Open Content from a Small Museum: DAC Open Access Images


Rembrandt van Rijn (Dutch, 1606–1669). The Three Trees, 1643. Etching, drypoint, and engraving on laid paper. Only state. Plate: 212 x 280 mm. Sheet: 223 x 284 mm. DAC accession number 1951.D1.1. Gift of George W. Davison (B.A. Wesleyan 1892), 1951.
Open Access Image from the Davison Art Center, Wesleyan University (photo: R. Lee)

Guest post by Rob Lancefield, Manager of Museum Information Services, Davison Art Center, Wesleyan University

Does a museum have to be large to offer open content?

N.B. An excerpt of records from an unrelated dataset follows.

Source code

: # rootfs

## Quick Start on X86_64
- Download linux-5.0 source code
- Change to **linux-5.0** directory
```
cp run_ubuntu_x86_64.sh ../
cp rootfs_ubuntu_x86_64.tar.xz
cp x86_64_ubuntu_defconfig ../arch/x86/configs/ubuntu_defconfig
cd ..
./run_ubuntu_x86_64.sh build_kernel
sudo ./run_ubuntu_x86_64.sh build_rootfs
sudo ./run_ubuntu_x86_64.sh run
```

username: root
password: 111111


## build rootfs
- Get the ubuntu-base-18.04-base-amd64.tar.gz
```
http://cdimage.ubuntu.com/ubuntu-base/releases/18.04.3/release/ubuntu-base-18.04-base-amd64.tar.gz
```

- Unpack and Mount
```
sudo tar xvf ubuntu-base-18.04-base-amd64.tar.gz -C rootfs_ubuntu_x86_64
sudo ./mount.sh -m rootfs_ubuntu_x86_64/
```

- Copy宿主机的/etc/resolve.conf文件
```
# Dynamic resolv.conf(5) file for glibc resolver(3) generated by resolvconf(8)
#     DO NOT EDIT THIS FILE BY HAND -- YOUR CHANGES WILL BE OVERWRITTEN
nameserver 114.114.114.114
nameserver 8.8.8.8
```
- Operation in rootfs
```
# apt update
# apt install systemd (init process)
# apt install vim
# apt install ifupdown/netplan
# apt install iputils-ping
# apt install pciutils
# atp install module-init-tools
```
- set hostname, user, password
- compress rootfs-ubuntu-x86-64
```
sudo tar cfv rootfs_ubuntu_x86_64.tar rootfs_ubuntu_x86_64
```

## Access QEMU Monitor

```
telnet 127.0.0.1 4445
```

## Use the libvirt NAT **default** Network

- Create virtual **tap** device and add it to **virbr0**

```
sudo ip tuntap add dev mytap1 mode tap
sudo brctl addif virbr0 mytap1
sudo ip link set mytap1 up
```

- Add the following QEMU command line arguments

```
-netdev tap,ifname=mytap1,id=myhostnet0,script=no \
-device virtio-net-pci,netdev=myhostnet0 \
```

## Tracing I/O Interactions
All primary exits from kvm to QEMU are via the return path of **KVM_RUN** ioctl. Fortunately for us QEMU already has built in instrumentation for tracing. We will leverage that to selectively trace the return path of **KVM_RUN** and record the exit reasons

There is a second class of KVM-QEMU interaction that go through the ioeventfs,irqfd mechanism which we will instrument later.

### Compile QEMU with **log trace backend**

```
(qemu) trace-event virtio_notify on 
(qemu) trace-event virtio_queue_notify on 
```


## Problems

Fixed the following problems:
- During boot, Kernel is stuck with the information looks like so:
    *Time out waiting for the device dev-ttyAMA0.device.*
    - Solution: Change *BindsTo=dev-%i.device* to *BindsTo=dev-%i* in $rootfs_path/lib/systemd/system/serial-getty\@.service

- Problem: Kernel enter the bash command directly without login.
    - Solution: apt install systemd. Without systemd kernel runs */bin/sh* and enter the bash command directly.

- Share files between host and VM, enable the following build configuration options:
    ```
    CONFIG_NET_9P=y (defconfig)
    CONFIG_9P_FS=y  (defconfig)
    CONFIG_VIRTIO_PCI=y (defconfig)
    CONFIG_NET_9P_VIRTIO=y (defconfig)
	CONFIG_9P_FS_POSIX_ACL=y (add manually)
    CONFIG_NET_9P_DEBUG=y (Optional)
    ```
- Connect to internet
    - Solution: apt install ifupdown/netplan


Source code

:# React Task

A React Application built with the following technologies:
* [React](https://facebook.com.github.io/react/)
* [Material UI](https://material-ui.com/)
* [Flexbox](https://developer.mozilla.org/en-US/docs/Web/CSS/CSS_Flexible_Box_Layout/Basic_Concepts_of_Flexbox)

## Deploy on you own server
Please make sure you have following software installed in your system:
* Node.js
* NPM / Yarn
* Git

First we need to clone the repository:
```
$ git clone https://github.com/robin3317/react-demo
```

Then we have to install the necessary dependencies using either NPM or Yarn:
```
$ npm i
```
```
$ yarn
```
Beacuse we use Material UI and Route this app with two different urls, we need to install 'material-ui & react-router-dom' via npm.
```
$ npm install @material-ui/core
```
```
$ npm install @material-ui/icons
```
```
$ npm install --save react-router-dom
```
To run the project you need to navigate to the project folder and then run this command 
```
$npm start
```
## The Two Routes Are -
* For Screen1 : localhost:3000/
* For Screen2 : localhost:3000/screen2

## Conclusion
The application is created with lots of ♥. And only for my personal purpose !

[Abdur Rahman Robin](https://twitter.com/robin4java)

The Davison Art Center at Wesleyan University holds some 25,000 works on paper and has three museum staff (2.5 FTE). The collection serves teaching, study, research, exhibition, and other educational purposes. In 2012, we launched the DAC Open Access Images policy.

DAC Open Access Images to date represent 3,800 objects, chiefly European prints from the 16th through 19th centuries. They can be found and downloaded via DAC Collection Search. Many are from photography enabled in part by a three-year grant from the U.S. Institute of Museum and Library Services. With a team of six working for six weeks each year, so far two summers of IMLS-funded digitization have yielded images of more than 3,200 artworks. More than 2,500 are free of copyright and online—or very soon to be—as DAC Open Access Images.

The factors below are among those central to moving any museum toward open images, and most have implications specific to small museums.

Service to Mission: The need to know whether and how providing open images will serve your mission. Determining this is fundamental to deciding what to do and to making the case for resources, regardless of scale. If your mission includes education, this connection can be obvious.

Suitable Objects: Collection objects in the public domain or otherwise free of outside intellectual property rights. Individual rights determinations can be time-intensive, especially as a portion of a small staff’s time; but in many small (or large) museums, whole swaths of earlier holdings may be quickly determined to be in the public domain.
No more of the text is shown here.